La Jolla High School students have won highest
honors in this year's WordWright Challenge, a national competition for
high school students requiring close reading and analysis of many
different kinds of prose and poetry.
Students at the school who won highest individual honors in the meet
included sophomore Clayton Halbert and junior Enzo Serafino, who both
earned perfect scores, and junior Geneva Kotler. The trio's teacher is
Jewel Weien.
More than 69,000 students from 596 school teams from across the
country. The La Jolla High team placed fifth in the most recent meet of
the 2013-14 season, held in December.
The WordWright Challenge is a national reading competition for
students in grades 9 through 12 that requires analytical reading of many
kinds of prose and poetry. It emphasizes perceptive interpretation,
sensitivity to language, and an appreciation of style. More than 54,000
students from some of the best public and private high schools in 46
states and four foreign nations participated last year.

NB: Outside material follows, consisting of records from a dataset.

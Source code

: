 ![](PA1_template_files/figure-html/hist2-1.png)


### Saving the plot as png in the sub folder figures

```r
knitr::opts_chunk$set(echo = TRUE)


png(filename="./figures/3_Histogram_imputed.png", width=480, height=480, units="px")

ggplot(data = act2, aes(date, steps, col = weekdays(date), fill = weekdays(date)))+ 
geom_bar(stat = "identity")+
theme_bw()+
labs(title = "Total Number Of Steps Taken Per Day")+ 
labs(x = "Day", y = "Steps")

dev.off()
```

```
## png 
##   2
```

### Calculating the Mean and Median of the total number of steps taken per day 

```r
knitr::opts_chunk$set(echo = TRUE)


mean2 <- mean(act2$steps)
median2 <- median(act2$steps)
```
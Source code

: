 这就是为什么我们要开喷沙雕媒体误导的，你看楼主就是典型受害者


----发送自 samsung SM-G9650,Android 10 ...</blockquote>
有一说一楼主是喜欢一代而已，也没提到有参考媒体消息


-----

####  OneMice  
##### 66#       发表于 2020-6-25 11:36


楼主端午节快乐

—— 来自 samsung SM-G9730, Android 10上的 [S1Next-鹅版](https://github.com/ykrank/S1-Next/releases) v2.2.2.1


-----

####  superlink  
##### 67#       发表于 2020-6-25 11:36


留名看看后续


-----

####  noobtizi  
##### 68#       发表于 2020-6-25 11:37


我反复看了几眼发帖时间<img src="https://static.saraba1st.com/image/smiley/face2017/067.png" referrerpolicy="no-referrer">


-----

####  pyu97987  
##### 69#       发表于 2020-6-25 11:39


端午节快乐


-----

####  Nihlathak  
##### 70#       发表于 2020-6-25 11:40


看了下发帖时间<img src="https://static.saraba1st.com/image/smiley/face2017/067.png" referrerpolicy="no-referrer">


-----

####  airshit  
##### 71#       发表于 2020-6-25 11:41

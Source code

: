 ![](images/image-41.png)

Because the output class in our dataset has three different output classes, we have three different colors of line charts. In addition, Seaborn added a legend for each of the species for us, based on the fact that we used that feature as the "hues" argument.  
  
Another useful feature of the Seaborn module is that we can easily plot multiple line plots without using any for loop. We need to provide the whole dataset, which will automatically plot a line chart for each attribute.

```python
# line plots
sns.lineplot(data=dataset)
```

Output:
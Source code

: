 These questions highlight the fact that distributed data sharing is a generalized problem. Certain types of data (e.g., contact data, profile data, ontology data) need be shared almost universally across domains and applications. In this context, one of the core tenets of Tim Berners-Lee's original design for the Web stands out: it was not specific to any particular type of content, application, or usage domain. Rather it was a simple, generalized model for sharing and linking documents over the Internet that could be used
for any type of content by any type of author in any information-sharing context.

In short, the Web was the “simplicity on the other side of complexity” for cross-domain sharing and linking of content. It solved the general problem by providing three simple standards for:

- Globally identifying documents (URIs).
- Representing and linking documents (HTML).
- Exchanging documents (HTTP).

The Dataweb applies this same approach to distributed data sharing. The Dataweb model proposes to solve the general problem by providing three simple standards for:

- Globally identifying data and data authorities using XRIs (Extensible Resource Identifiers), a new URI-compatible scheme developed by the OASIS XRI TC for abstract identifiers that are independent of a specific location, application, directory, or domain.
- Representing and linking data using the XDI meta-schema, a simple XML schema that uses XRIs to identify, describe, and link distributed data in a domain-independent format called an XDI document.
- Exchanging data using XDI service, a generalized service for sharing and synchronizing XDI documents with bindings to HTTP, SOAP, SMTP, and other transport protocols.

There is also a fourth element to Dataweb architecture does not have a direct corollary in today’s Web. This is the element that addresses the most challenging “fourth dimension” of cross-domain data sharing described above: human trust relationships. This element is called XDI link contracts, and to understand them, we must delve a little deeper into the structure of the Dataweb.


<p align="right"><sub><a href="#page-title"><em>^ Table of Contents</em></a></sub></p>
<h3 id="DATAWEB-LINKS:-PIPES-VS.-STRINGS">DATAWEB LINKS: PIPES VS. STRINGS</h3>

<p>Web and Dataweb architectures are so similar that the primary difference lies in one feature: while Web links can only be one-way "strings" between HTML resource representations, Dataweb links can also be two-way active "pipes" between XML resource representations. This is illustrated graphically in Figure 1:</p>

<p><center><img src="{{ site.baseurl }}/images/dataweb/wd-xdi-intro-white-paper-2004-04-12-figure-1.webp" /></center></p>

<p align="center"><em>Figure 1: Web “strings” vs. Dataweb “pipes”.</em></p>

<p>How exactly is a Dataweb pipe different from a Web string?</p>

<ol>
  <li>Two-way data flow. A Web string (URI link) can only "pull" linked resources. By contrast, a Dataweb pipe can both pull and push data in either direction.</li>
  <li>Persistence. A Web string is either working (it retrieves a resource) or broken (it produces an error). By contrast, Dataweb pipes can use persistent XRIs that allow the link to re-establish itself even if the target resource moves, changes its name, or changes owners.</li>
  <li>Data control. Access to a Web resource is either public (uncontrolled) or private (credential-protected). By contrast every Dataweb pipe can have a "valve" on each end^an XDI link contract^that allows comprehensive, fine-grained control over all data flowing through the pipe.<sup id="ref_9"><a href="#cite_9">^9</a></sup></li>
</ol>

The premise behind the WordWright Challenge is that attentive reading
and sensitivity to language are among the most important skills
students can acquire in school. The texts students must analyze for the
Challenge can range from short fiction by Eudora Welty or John
Steinbeck, to poetry as old as Shalkespere's or as recent as Margaret
Atwood's, and to essays as classic as E.B. White's or as current as a Time opinion piece by James Poniewozik.
The texts for the second WordWright meet this year were an op-ed piece from the New York Times for ninth and 10th graders. Grades 11-12 handled an excerpt from a novel from Anthony Trollope.